Watch her, for example, as she watches a Borsa trader who, after losing a lot of money, goes to a café, takes a tranquilizer, and draws flowers. Or as she pauses, while walking with Piero, to gaze at a good-looking young man passing by: like Antonioni’s camera, she is open to distraction as a way of paying attention to the world around her. Or when she arrives early at the corner where she is to meet Piero and has time for a private preamble to the meeting, for bringing the place, the passersby, the unfinished building mirroring her own sense of suspension, into commerce with her consciousness. Or when, in the most peaceful sequence in L’eclisse, she takes a plane ride to the Verona airport, another public place she invests with her subjectivity and somehow makes private. She feels at ease for no particular reason during her visit to that nondescript provincial airport, where a man drinking beer at the bar looks at her and she looks at the people and the place, the airplanes on the ground and in the sky, with a reflective contentment that just manages to hold off anxiety. Nothing happens in such scenes except an experience of awareness, awareness of the world and of the self in transaction with the world, and that’s Vitti’s specialty as a performer.

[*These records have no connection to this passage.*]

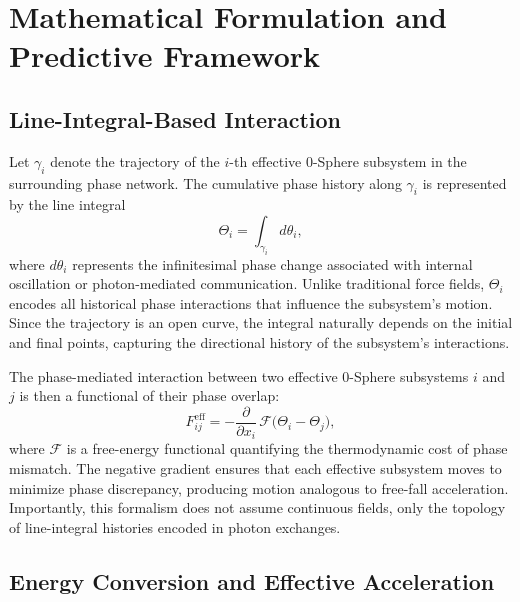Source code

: \documentclass[
 reprint,
 amsmath,amssymb,
 aps,
 prb,
]{revtex4-2}
\numberwithin{equation}{section}
\begin{document}
\section{Mathematical Formulation and Predictive Framework}
\label{sec:math}

\subsection{Line-Integral-Based Interaction}

Let $\gamma_i$ denote the trajectory of the $i$-th effective 0-Sphere subsystem in the surrounding phase network. The cumulative phase history along $\gamma_i$ is represented by the line integral \cite{Hanamura2026Trilogy3,AharonovBohm1959,Berry1984}
\begin{equation}
\Theta_i = \int_{\gamma_i} d\theta_i,
\label{eq:phase_history}
\end{equation}
where $d\theta_i$ represents the infinitesimal phase change associated with internal oscillation or photon-mediated communication. Unlike traditional force fields, $\Theta_i$ encodes all historical phase interactions that influence the subsystem's motion. Since the trajectory is an open curve, the integral naturally depends on the initial and final points, capturing the directional history of the subsystem's interactions.

The phase-mediated interaction between two effective 0-Sphere subsystems $i$ and $j$ is then a functional of their phase overlap:
\begin{equation}
F_{ij}^\text{eff} = - \frac{\partial}{\partial x_i} \, \mathcal{F}\Big( \Theta_i - \Theta_j \Big),
\label{eq:effective_force}
\end{equation}
where $\mathcal{F}$ is a free-energy functional \cite{Jaynes2003,Verlinde2011} quantifying the thermodynamic cost of phase mismatch. The negative gradient ensures that each effective subsystem moves to minimize phase discrepancy, producing motion analogous to free-fall acceleration. Importantly, this formalism does not assume continuous fields, only the topology of line-integral histories encoded in photon exchanges.

\subsection{Energy Conversion and Effective Acceleration}
\end{document}
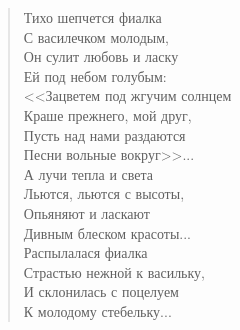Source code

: \newpage
\vspace*{0cm}


\begin{verse}
\begin{altverse}
Тихо шепчется фиалка\\
    С василечком молодым,\\
Он сулит любовь и ласку\\
    Ей под небом голубым:\\
<<Зацветем под жгучим солнцем\\
    Краше прежнего, мой друг,\\
Пусть над нами раздаются\\
    Песни вольные вокруг>>...\\
А лучи тепла и света\\
    Льются, льются с высоты,\\
Опьяняют и ласкают\\
    Дивным блеском красоты...\\
Распылалася фиалка\\
    Страстью нежной к васильку,\\
И склонилась с поцелуем\\
    К молодому стебельку...\\
\end{altverse}
\end{verse}


\newpage
\vspace*{0cm}


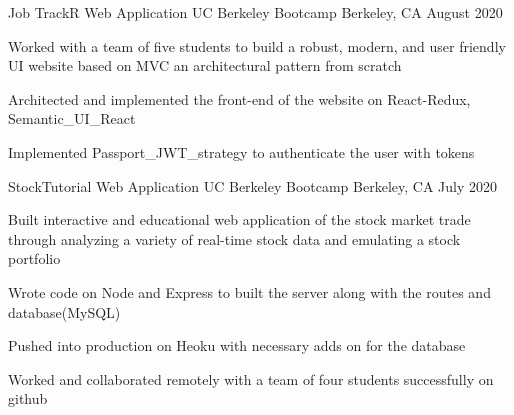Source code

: \vspace{-5mm}
\vspace{-0.5mm}
\begin{cventries}
\cventry
    {Job TrackR Web Application}
    {UC Berkeley Bootcamp}
    {Berkeley, CA}
    {August 2020}
    {
      \begin{cvitems}
        \vspace{0.5mm} 
        \item {Worked with a team of five students to build a robust, modern, and user friendly UI website based on MVC an architectural pattern from scratch}
        \vspace{0.5mm}
        \item{ Architected and implemented the front-end of the website on React-Redux, Semantic\_UI\_React}
        \vspace{0.5mm}
        \item {Implemented Passport\_JWT\_strategy to authenticate the user with tokens}
      \end{cvitems}
    }
\vspace{-5mm} 

\cventry
    {Stock\-Tutorial Web Application}
    {UC Berkeley Bootcamp}
    {Berkeley, CA}
    {July 2020}
    {
      \begin{cvitems}
        \vspace{0.5mm} 
        \item {Built interactive and educational web application of the stock market trade through analyzing a variety of real-time stock data and emulating a stock portfolio}
        \item {Wrote code on Node and Express to built the server along with the routes and database(MySQL)}
        \item {Pushed into production on Heoku with necessary adds on for the database}
        \item {Worked and collaborated remotely with a team of four students successfully on github  }
      \end{cvitems}
    }
  \vspace{-5mm} 


\end{cventries}
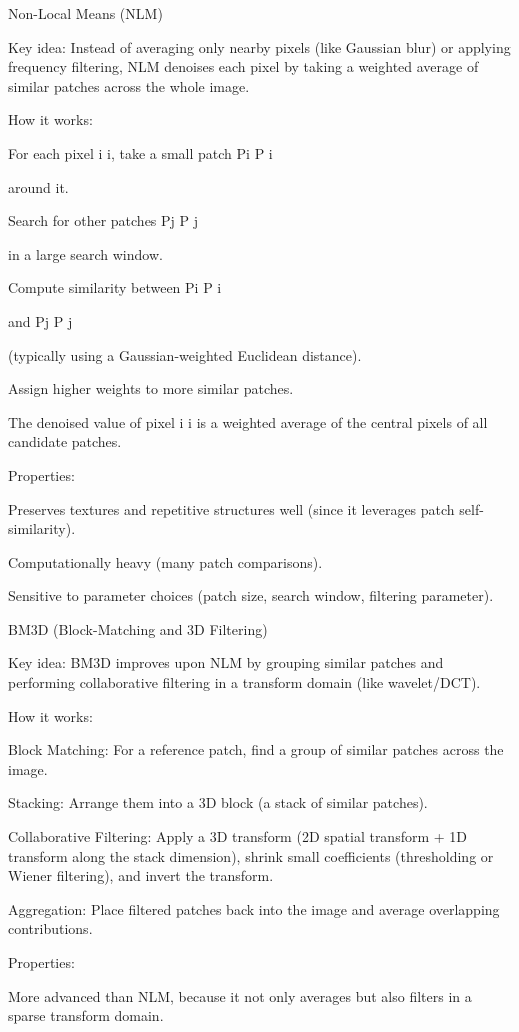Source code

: Non-Local Means (NLM)

Key idea:
Instead of averaging only nearby pixels (like Gaussian blur) or applying frequency filtering, NLM denoises each pixel by taking a weighted average of similar patches across the whole image.

How it works:

For each pixel 
i
i, take a small patch 
Pi
P
i
	​

 around it.

Search for other patches 
Pj
P
j
	​

 in a large search window.

Compute similarity between 
Pi
P
i
	​

 and 
Pj
P
j
	​

 (typically using a Gaussian-weighted Euclidean distance).

Assign higher weights to more similar patches.

The denoised value of pixel 
i
i is a weighted average of the central pixels of all candidate patches.

Properties:

Preserves textures and repetitive structures well (since it leverages patch self-similarity).

Computationally heavy (many patch comparisons).

Sensitive to parameter choices (patch size, search window, filtering parameter).

BM3D (Block-Matching and 3D Filtering)

Key idea:
BM3D improves upon NLM by grouping similar patches and performing collaborative filtering in a transform domain (like wavelet/DCT).

How it works:

Block Matching: For a reference patch, find a group of similar patches across the image.

Stacking: Arrange them into a 3D block (a stack of similar patches).

Collaborative Filtering: Apply a 3D transform (2D spatial transform + 1D transform along the stack dimension), shrink small coefficients (thresholding or Wiener filtering), and invert the transform.

Aggregation: Place filtered patches back into the image and average overlapping contributions.

Properties:

More advanced than NLM, because it not only averages but also filters in a sparse transform domain.

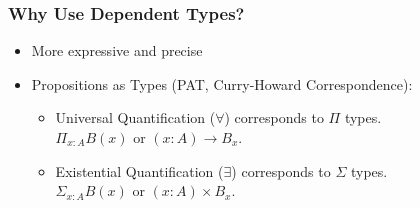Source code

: \documentclass{beamer}
\begin{document}
\begin{frame}\frametitle{Why Use Dependent Types?}
\begin{itemize}
\item More expressive and precise
\item Propositions as Types (PAT, Curry-Howard Correspondence):
\begin{itemize}
\item Universal Quantification ($\forall$) corresponds to $\Pi$ types.\\
  $\Pi_{x : A} B(x)$ or $(x : A) \to B_x$.
\item Existential Quantification ($\exists$) corresponds to $\Sigma$ types.\\
  $\Sigma_{x : A} B(x)$ or $(x : A) \times B_x$.
\end{itemize}
\end{itemize}
\end{frame}
\end{document}

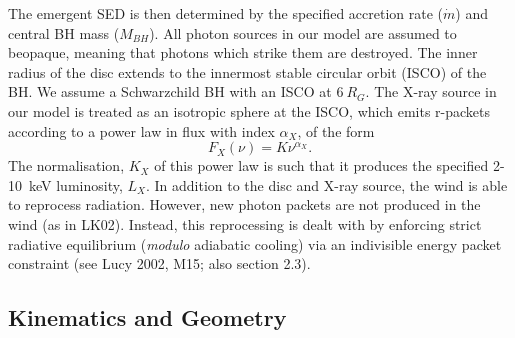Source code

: \documentclass[preprint, a4paper, 11pt]{aastex}
\begin{document}
The emergent SED is then determined by the specified accretion rate ($\dot{m}$)
and central BH mass ($M_{BH}$).
All photon sources in our model are assumed to beopaque, meaning
that photons which strike them are destroyed.
The inner radius of the disc extends to the innermost 
stable circular orbit (ISCO) of the BH. 
We assume a Schwarzchild BH with an ISCO at $6~R_G$.
The X-ray source in our model is treated as an isotropic sphere at the ISCO,
which emits r-packets according to a power law in flux with index $\alpha_X$, of the form
\begin{equation}
F_X (\nu) = K \nu^{\alpha_X}.
\end{equation}
The normalisation, $K_X$ of this power law is such that it 
produces the specified 2-10~keV luminosity, $L_X$.
In addition to the disc and X-ray source, 
the wind is able to reprocess radiation. However, new 
photon packets are not produced in the wind (as in LK02). 
Instead, this reprocessing is dealt with by enforcing strict
radiative equilibrium ({\em modulo} adiabatic cooling)
via an indivisible energy packet
constraint (see Lucy 2002, M15; also section 2.3).









\subsection{Kinematics and Geometry}
\end{document}
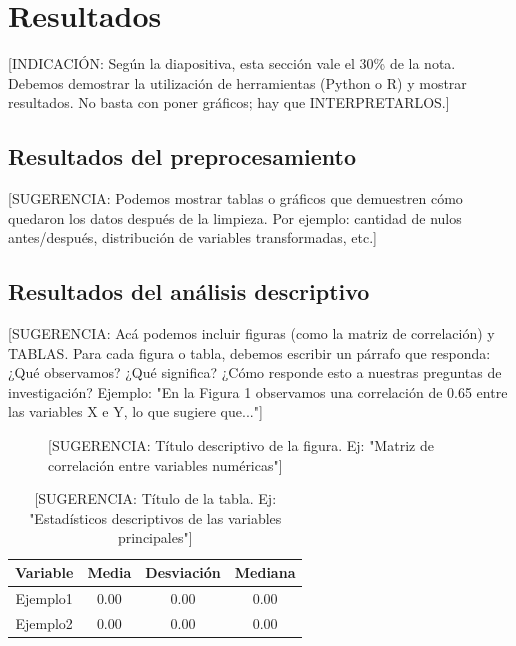 \section{Resultados}

[INDICACIÓN: Según la diapositiva, esta sección vale el 30\% de la nota. Debemos demostrar la utilización de herramientas (Python o R) y mostrar resultados. No basta con poner gráficos; hay que INTERPRETARLOS.]

\subsection{Resultados del preprocesamiento}

[SUGERENCIA: Podemos mostrar tablas o gráficos que demuestren cómo quedaron los datos después de la limpieza. Por ejemplo: cantidad de nulos antes/después, distribución de variables transformadas, etc.]

\subsection{Resultados del análisis descriptivo}

[SUGERENCIA: Acá podemos incluir figuras (como la matriz de correlación) y TABLAS. Para cada figura o tabla, debemos escribir un párrafo que responda: ¿Qué observamos? ¿Qué significa? ¿Cómo responde esto a nuestras preguntas de investigación? Ejemplo: "En la Figura 1 observamos una correlación de 0.65 entre las variables X e Y, lo que sugiere que..."]

\begin{figure}[htbp]
\caption{[SUGERENCIA: Título descriptivo de la figura. Ej: "Matriz de correlación entre variables numéricas"]}
\label{fig1}
\end{figure}

\begin{table}[htbp]
\caption{[SUGERENCIA: Título de la tabla. Ej: "Estadísticos descriptivos de las variables principales"]}
\begin{center}
\begin{tabular}{|c|c|c|c|}
\hline
\textbf{Variable} & \textbf{Media} & \textbf{Desviación} & \textbf{Mediana} \\
\hline
Ejemplo1 & 0.00 & 0.00 & 0.00 \\
\hline
Ejemplo2 & 0.00 & 0.00 & 0.00 \\
\hline
\end{tabular}
\label{tab1}
\end{center}
\end{table}

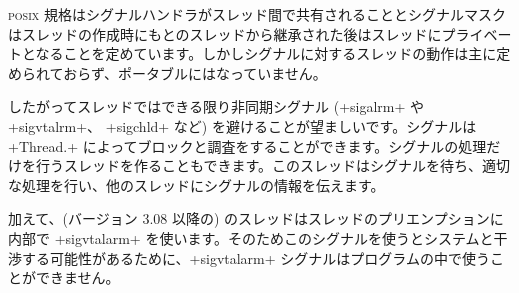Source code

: \textsc{posix} 規格はシグナルハンドラがスレッド間で共有されることとシグナルマスクはスレッドの作成時にもとのスレッドから継承された後はスレッドにプライベートとなることを定めています。しかしシグナルに対するスレッドの動作は主に定められておらず、ポータブルにはなっていません。

したがってスレッドではできる限り非同期シグナル (\ml+sigalrm+ や \ml+sigvtalrm+、 \ml+sigchld+ など) を避けることが望ましいです。シグナルは \ml+Thread.+ によってブロックと調査をすることができます。シグナルの処理だけを行うスレッドを作ることもできます。このスレッドはシグナルを待ち、適切な処理を行い、他のスレッドにシグナルの情報を伝えます。

加えて、(バージョン 3.08 以降の) \ocaml のスレッドはスレッドのプリエンプションに内部で \ml+sigvtalarm+ を使います。そのためこのシグナルを使うとシステムと干渉する可能性があるために、\ml+sigvtalarm+ シグナルはプログラムの中で使うことができません。

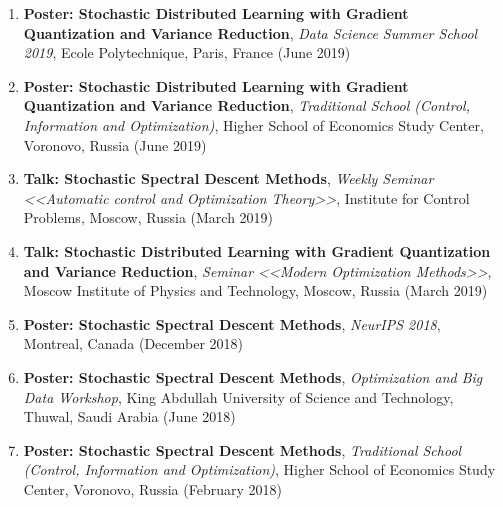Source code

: \begin{enumerate}
\item {\bf Poster: Stochastic Distributed Learning with Gradient Quantization and Variance Reduction}, {\em Data Science Summer School 2019}, Ecole Polytechnique, Paris, France (June 2019)
\item {\bf Poster: Stochastic Distributed Learning with Gradient Quantization and Variance Reduction}, {\em Traditional School (Control, Information and Optimization)}, Higher School of Economics Study Center, Voronovo, Russia (June 2019)
\item {\bf Talk: Stochastic Spectral Descent Methods}, {\em Weekly Seminar <<Automatic control and Optimization Theory>>}, Institute for Control Problems, Moscow, Russia (March 2019)
\item {\bf Talk: Stochastic Distributed Learning with Gradient Quantization and Variance Reduction}, {\em Seminar <<Modern Optimization Methods>>}, Moscow Institute of Physics and Technology, Moscow, Russia (March 2019)
\item {\bf Poster: Stochastic Spectral Descent Methods}, {\em NeurIPS 2018}, Montreal, Canada (December 2018)
\item {\bf Poster: Stochastic Spectral Descent Methods}, {\em Optimization and Big Data Workshop}, King Abdullah University of Science and Technology, Thuwal, Saudi Arabia (June 2018)
\item {\bf Poster: Stochastic Spectral Descent Methods}, {\em Traditional School (Control, Information and Optimization)}, Higher School of Economics Study Center, Voronovo, Russia (February 2018)
\end{enumerate}
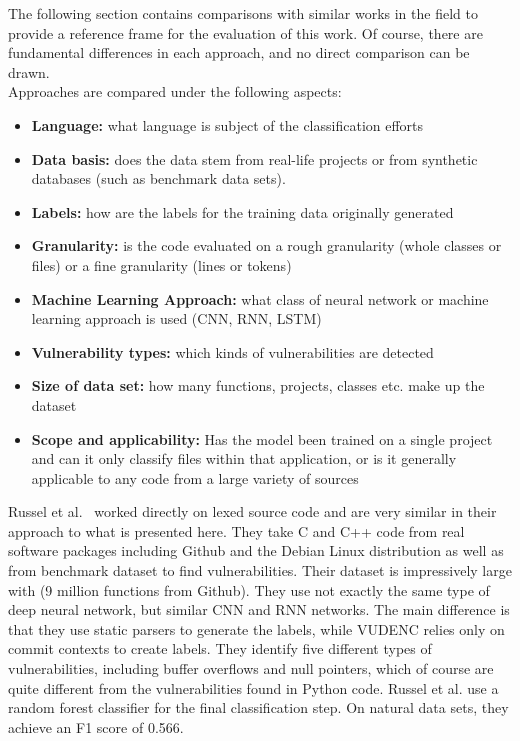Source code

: \documentclass[
a4paper,
pagesize,
pdftex,
12pt,
twoside, %
BCOR=5mm, %
ngerman,
fleqn,
final,
]{scrartcl}
\begin{document}
	The following section contains comparisons with similar works in the field to provide a reference frame for the evaluation of this work. Of course, there are fundamental differences in each approach, and no direct comparison can be drawn.\\
	Approaches are compared under the following aspects:\\
	\begin{itemize}
		\item \textbf{Language:} what language is subject of the classification efforts
		\item \textbf{Data basis:} does the data stem from real-life projects or from synthetic databases (such as benchmark data sets).
		\item \textbf{Labels:} how are the labels for the training data originally generated
		\item \textbf{Granularity:} is the code evaluated on a rough granularity (whole classes or files) or a fine granularity (lines or tokens)
		\item \textbf{Machine Learning Approach:} what class of neural network or machine learning approach is used (CNN, RNN, LSTM)
		\item \textbf{Vulnerability types:} which kinds of vulnerabilities are detected
		\item \textbf{Size of data set:} how many functions, projects, classes etc. make up the dataset
		\item \textbf{Scope and applicability:} Has the model been trained on a single project and can it only classify files within that application, or is it generally applicable to any code from a large variety of sources
	\end{itemize}
	
	
	Russel et al.~\cite{Russell.2018} worked directly on lexed source code and are very similar in their approach to what is presented here. They take C and C++ code from real software packages including Github and the Debian Linux distribution as well as from benchmark dataset to find vulnerabilities. Their dataset is impressively large with (9 million functions from Github). They use not exactly the same type of deep neural network, but similar CNN and RNN networks. The main difference is that they use static parsers to generate the labels, while  VUDENC relies only on commit contexts to create labels. They identify five different types of vulnerabilities, including buffer overflows and null pointers, which of course are quite different from the vulnerabilities found in Python code. Russel et al. use a random forest classifier for the final classification step. On natural data sets, they achieve an F1 score of 0.566.\\
	
\end{document}
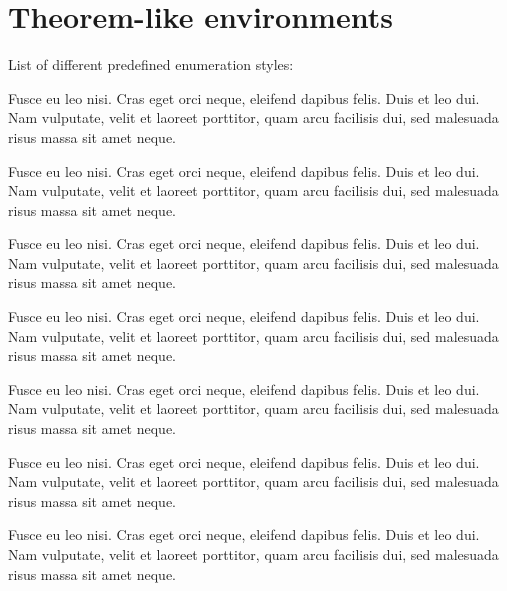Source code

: \documentclass[a4paper,UKenglish,cleveref, autoref]{lipics-v2019}
\begin{document}
\section{Theorem-like environments}\label{sec:theorem-environments}

List of different predefined enumeration styles:

\begin{theorem}\label{testenv-theorem}
Fusce eu leo nisi. Cras eget orci neque, eleifend dapibus felis. Duis et leo dui. Nam vulputate, velit et laoreet porttitor, quam arcu facilisis dui, sed malesuada risus massa sit amet neque.
\end{theorem}

\begin{lemma}\label{testenv-lemma}
Fusce eu leo nisi. Cras eget orci neque, eleifend dapibus felis. Duis et leo dui. Nam vulputate, velit et laoreet porttitor, quam arcu facilisis dui, sed malesuada risus massa sit amet neque.
\end{lemma}

\begin{corollary}\label{testenv-corollary}
Fusce eu leo nisi. Cras eget orci neque, eleifend dapibus felis. Duis et leo dui. Nam vulputate, velit et laoreet porttitor, quam arcu facilisis dui, sed malesuada risus massa sit amet neque.
\end{corollary}

\begin{proposition}\label{testenv-proposition}
Fusce eu leo nisi. Cras eget orci neque, eleifend dapibus felis. Duis et leo dui. Nam vulputate, velit et laoreet porttitor, quam arcu facilisis dui, sed malesuada risus massa sit amet neque.
\end{proposition}

\begin{exercise}\label{testenv-exercise}
Fusce eu leo nisi. Cras eget orci neque, eleifend dapibus felis. Duis et leo dui. Nam vulputate, velit et laoreet porttitor, quam arcu facilisis dui, sed malesuada risus massa sit amet neque.
\end{exercise}

\begin{definition}\label{testenv-definition}
Fusce eu leo nisi. Cras eget orci neque, eleifend dapibus felis. Duis et leo dui. Nam vulputate, velit et laoreet porttitor, quam arcu facilisis dui, sed malesuada risus massa sit amet neque.
\end{definition}

\begin{example}\label{testenv-example}
Fusce eu leo nisi. Cras eget orci neque, eleifend dapibus felis. Duis et leo dui. Nam vulputate, velit et laoreet porttitor, quam arcu facilisis dui, sed malesuada risus massa sit amet neque.
\end{example}
\end{document}
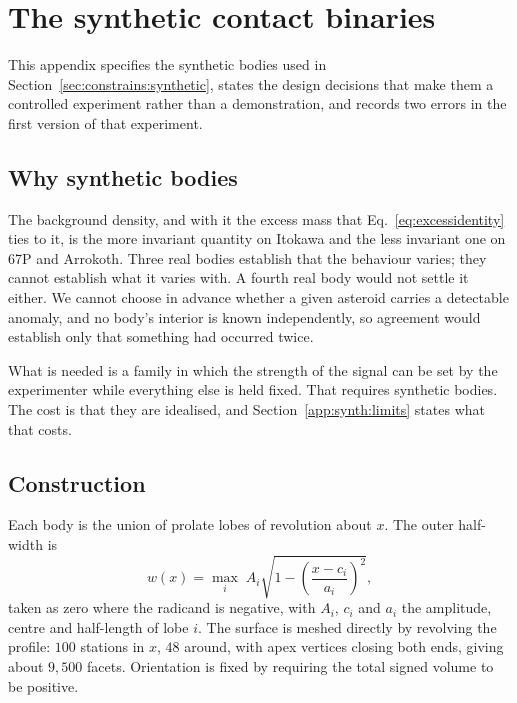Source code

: \section{The synthetic contact binaries}
\label{app:synth}

This appendix specifies the synthetic bodies used in
Section~\ref{sec:constrains:synthetic}, states the design decisions that make
them a controlled experiment rather than a demonstration, and records two
errors in the first version of that experiment.

\subsection{Why synthetic bodies}
\label{app:synth:why}

The background density, and with it the excess mass that
Eq.~\eqref{eq:excessidentity} ties to it, is the more invariant quantity on
Itokawa and the less invariant one on 67P and Arrokoth. Three real bodies establish that the
behaviour varies; they cannot establish what it varies with. A fourth real body
would not settle it either. We cannot choose in advance whether a given
asteroid carries a detectable anomaly, and no body's interior is known
independently, so agreement would establish only that something had occurred
twice.

What is needed is a family in which the strength of the signal can be set by
the experimenter while everything else is held fixed. That requires synthetic
bodies. The cost is that they are idealised, and Section~\ref{app:synth:limits}
states what that costs.

\subsection{Construction}
\label{app:synth:build}

Each body is the union of prolate lobes of revolution about $x$. The outer
half-width is
\begin{equation}
w(x) = \max_{i}\; A_i \sqrt{1 - \left(\frac{x - c_i}{a_i}\right)^{2}},
\label{eq:appsynthprofile}
\end{equation}
taken as zero where the radicand is negative, with $A_i$, $c_i$ and $a_i$ the
amplitude, centre and half-length of lobe $i$. The surface is meshed directly
by revolving the profile: $100$ stations in $x$, $48$ around, with apex
vertices closing both ends, giving about $9{,}500$ facets. Orientation is fixed
by requiring the total signed volume to be positive.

Ingmar Bergman once told an interviewer that he considered Antonioni—along with Carl Dreyer—an amateur and Monica Vitti a talented but technically insecure performer. The truth is that Bergman is a master of conventional film technique, the way a good professional does it, by the rules, and that Antonioni—like Dreyer—is the kind of artist who goes his own way, in disregard of the rules, and achieves an unconventional mastery. The conventional camera is a storyteller that knows the story and picks out for us at each moment just what we need to see; Antonioni’s camera continually explores the alternative, the stray aspect, the revising angle, the newly revealing movement. And its inquiry into appearances, its searching rather than knowing apprehension of things, finds its acting counterpart in the similarly searching Monica Vitti. Her engaging, diffident verve consorts with the uncertain beauty, the arresting tentativeness, the detached intensity of Antonioni’s images. What Bergman calls her insecurity—a fair enough term for her characteristic tinge of self-consciousness—Vitti makes into a style of performance, one that couldn’t be better suited to her partnership with Antonioni.